Some benchmarks pull input data from upstream sources. The reproducer commands handle the download automatically. Downloaded data lands in results/inputs/ (gitignored), with a one-line provenance record in results/inputs/README.md. Re-running a reproducer is the recommended way to refresh; nothing in results/inputs/ needs to be committed.

Raw outputs

Raw JSON/CSV produced by the benchmark scripts is written to results/, which is gitignored. The synthesized markdown report in this directory is the committed record; rerunning the reproducer should reproduce the JSON.

Reference Summaries

The existing OpenMM reports are committed normalized summaries over raw reference inputs.

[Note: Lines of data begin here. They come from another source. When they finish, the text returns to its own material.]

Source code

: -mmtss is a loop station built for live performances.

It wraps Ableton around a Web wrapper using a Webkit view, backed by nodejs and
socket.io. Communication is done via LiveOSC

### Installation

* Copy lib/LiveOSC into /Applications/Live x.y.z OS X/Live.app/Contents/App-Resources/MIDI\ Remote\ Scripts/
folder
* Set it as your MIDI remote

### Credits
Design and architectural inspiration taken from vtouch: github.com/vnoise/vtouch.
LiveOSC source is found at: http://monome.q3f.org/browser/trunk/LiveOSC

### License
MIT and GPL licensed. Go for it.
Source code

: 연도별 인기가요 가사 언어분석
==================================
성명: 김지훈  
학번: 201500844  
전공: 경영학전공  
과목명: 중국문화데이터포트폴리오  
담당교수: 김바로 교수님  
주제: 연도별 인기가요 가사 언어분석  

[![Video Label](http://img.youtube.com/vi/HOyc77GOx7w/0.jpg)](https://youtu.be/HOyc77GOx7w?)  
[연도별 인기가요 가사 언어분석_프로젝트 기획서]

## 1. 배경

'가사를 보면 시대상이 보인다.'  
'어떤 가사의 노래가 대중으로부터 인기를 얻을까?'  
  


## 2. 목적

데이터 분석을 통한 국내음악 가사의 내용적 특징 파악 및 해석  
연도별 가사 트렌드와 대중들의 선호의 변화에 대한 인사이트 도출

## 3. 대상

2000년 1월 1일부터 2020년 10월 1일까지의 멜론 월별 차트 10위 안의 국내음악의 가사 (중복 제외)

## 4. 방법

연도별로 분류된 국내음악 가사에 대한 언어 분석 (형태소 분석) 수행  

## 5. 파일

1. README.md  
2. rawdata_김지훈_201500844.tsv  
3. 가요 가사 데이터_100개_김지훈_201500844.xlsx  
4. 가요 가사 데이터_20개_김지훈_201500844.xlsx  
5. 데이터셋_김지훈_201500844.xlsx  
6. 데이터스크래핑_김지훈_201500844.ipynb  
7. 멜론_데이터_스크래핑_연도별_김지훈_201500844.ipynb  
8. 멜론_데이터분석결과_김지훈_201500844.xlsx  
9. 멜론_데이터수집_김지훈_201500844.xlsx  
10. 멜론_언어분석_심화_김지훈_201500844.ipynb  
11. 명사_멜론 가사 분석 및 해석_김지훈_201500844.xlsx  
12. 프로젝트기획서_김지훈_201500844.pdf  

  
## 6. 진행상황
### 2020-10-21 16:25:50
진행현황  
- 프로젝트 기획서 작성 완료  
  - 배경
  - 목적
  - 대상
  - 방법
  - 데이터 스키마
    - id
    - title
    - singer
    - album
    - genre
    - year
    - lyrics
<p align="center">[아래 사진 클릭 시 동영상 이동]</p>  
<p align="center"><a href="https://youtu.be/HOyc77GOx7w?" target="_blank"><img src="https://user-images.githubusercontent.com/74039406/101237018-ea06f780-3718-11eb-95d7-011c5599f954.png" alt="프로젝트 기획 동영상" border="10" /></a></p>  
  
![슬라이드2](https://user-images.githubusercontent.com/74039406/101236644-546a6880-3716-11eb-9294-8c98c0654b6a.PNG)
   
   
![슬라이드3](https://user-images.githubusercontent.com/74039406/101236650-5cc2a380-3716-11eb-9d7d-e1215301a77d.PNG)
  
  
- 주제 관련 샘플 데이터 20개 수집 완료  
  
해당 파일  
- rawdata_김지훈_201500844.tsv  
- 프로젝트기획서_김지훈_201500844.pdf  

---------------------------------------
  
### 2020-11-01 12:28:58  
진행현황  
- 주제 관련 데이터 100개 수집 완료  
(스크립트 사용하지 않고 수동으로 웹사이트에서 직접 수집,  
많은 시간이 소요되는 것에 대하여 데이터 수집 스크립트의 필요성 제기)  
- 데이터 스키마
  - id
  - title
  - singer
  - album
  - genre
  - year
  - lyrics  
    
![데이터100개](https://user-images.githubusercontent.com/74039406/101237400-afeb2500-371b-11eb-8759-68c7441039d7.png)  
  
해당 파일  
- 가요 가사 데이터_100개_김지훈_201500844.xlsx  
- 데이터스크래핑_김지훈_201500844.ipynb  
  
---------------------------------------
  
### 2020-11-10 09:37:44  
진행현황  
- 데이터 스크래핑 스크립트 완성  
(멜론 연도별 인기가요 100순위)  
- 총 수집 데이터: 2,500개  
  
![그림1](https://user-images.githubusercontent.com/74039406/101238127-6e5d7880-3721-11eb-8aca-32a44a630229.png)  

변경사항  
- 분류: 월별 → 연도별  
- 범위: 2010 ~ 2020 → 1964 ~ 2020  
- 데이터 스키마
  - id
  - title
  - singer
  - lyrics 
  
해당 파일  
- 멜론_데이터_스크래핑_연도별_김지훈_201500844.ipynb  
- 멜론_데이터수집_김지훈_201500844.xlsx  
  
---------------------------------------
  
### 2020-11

Their raw JSON files remain under gitignored results/ and may come from either this repository’s synthetic fail-soft script or OpenMM’s stock upstream benchmark script:

Summary	Raw reference input	Normalized fields
openmm-opencl-dhfr.md	`results/openmm-opencl-dhfr-m5max.json` from `vendors/openmm/examples/benchmarks/benchmark.py`	engine, fixture/system, atom count, timing metric, runtime, hardware, raw output path
openmm-opencl-apoa1.md	`results/openmm-opencl-apoa1-m5max.json` from `vendors/openmm/examples/benchmarks/benchmark.py`	engine, fixture/system, atom count, timing metric, runtime, hardware, raw output path
openmm-opencl-amber20.md	`results/openmm-opencl-amber20-m5max.json` from `vendors/openmm/examples/benchmarks/benchmark.py`	engine, fixture/system, atom count, timing metric, runtime, hardware, raw output path
m5max-reference-engines.md	`results/m5max-reference/manifest.json` from `scripts/benchmark_m5max_reference.py`	engine provenance, required case coverage, OpenMM rows, LAMMPS statuses, raw output paths
lammps-opencl-m5max.md	`results/m5max-reference/lammps/*.json` from `scripts/benchmark_m5max_reference.py`	official input paths, style mapping, acceleration classification, loop time or blocker

scripts/benchmark_openmm_opencl.py and scripts/benchmark_lammps_opencl.py emit the shared normalized JSON schema directly. When the optional reference engine, OpenCL platform, fixture, or GPU support is unavailable, they return status: "blocked" with a concrete blocker instead of turning reference-engine availability into a routine test failure.